I can say I have been in your girlfriends position before, and let me tell you, from my experiences this isn't a good thing for you. Of course I'm not saying she is just like me. It could be that she really doesn't love him, does not have feelings for him, and really wants nothing other than a friendship. However, when i was in her situation, I still saw my ex, and I guess I tried to have a friendly relationship with him just incase things with my current bf went wrong. I only did this in the beginning because I was insecure of my new relationship. I never did anything with my ex, but I realized that I should not be doing that to my boyfriend. My bf knew about my ex, and like your gf i would argue that we were just friends nothing was going to happen between us, this and that. I guess talking to my ex gave me a lil bit more self confidence knowing that I had a bf, yet I knew if i wanted to I could get back together with my ex.
I stopped talking to my ex because it was hurting my current bf, and I care deeply about his feelings. I do not want to hurt him in any way, and when he asked me to stop, I did because I care about him. I know it wasn't wise to still see my ex, and not tell him I had a bf, but I am just thankful that I did not cross the line.
My advice here is like what most others are saying. Either make sure he knows about you, or have her stop seeing him. She does not need to see him, and keep you a secret. I guess maybe one reason why she is having him fix her computer and not someone else is because he might fix it for free. Not sure if she's tight on money, but if she is, it could just be that he is willing to help her out.
Eric7
09-09-2005, 09:58 PM
.........................
AlsoranCole
09-09-2005, 10:28 PM
If you can handle it there is a third solution which is the one I use. I told my lady she can be friends with ex's if she wanted to. However, I did not want to see them and did not want them turning up to BBQ's etc at my place.
I told her that it I was not happy with it and that it hurt me but if she really thought there friendship was important then she could have it.
I meant it too. I was not going to let my jealousy deprive her of something that was only a danger in my mind.
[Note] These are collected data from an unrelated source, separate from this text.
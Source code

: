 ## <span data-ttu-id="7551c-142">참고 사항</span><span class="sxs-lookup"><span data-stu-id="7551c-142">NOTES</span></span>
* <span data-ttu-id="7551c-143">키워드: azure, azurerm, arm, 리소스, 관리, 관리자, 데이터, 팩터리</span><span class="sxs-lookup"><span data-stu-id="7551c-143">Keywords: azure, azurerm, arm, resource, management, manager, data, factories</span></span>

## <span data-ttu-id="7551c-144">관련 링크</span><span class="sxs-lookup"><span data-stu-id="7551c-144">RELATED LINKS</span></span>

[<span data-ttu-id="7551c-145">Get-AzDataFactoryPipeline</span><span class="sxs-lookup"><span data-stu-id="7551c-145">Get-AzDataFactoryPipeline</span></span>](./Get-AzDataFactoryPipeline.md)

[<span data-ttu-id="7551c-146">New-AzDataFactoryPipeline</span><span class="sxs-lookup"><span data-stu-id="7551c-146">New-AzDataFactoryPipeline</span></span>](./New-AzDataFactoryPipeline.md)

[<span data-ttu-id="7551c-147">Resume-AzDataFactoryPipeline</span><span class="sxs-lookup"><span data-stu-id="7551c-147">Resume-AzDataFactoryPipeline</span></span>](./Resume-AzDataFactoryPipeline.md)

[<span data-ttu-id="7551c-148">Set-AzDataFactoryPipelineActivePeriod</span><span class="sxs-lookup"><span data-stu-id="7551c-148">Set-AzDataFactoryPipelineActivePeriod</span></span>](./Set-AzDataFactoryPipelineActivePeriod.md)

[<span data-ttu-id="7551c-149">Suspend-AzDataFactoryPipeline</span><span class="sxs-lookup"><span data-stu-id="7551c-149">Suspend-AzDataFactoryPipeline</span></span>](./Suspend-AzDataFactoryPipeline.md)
She doesn't see any of them now.
Eric7
09-12-2005, 05:26 PM
Here's an update:
I was tripping hardcore on Thursday/Friday thinking about her and the ex meeting up to fix her computer. I finally calmed myself down and didn't even call her on Saturday. I didn't want to know when she was going to get the comp fixed. Well as it turns out, it didn't happen. She contacted me several times during the day as she was studying ardously for her exams, and we hung out late at night. Sunday turned out to be more of the same as we went to the bookstore and she studied while I read other materials. She and I are very connected right now. I trust her completely and I'm not going to trip out unless it's something which I consider major. Thank you all for your assistance. It's much appreciated.
eightball61
09-12-2005, 05:34 PM
Here's an update:
I was tripping hardcore on Thursday/Friday thinking about her and the ex meeting up to fix her computer. I finally calmed myself down and didn't even call her on Saturday. I didn't want to know when she was going to get the comp fixed. Well as it turns out, it didn't happen. She contacted me several times during the day as she was studying ardously for her exams, and we hung out late at night. Sunday turned out to be more of the same as we went to the bookstore and she studied while I read other materials. She and I are very connected right now. I trust her completely and I'm not going to trip out unless it's something which I consider major. Thank you all for your assistance. It's much appreciated.
ummmmmm......Good Luck (I guess) & I am sure we'll see you back. :rolleyes:
Eric7
09-12-2005, 05:44 PM
ummmmmm......Good Luck (I guess) & I am sure we'll see you back. :rolleyes:
HAHA Let's hope you aren't right. :o :)
eightball61
09-12-2005, 05:47 PM
HAHA Let's hope you aren't right. :o :)
& if there is a problem you better come back ;) . Don't stay away to prove we may be wrong.
Again, Good Luck :)
Eric7
09-12-2005, 05:49 PM
& if there is a problem you better come back ;) . Don't stay away to prove we may be wrong.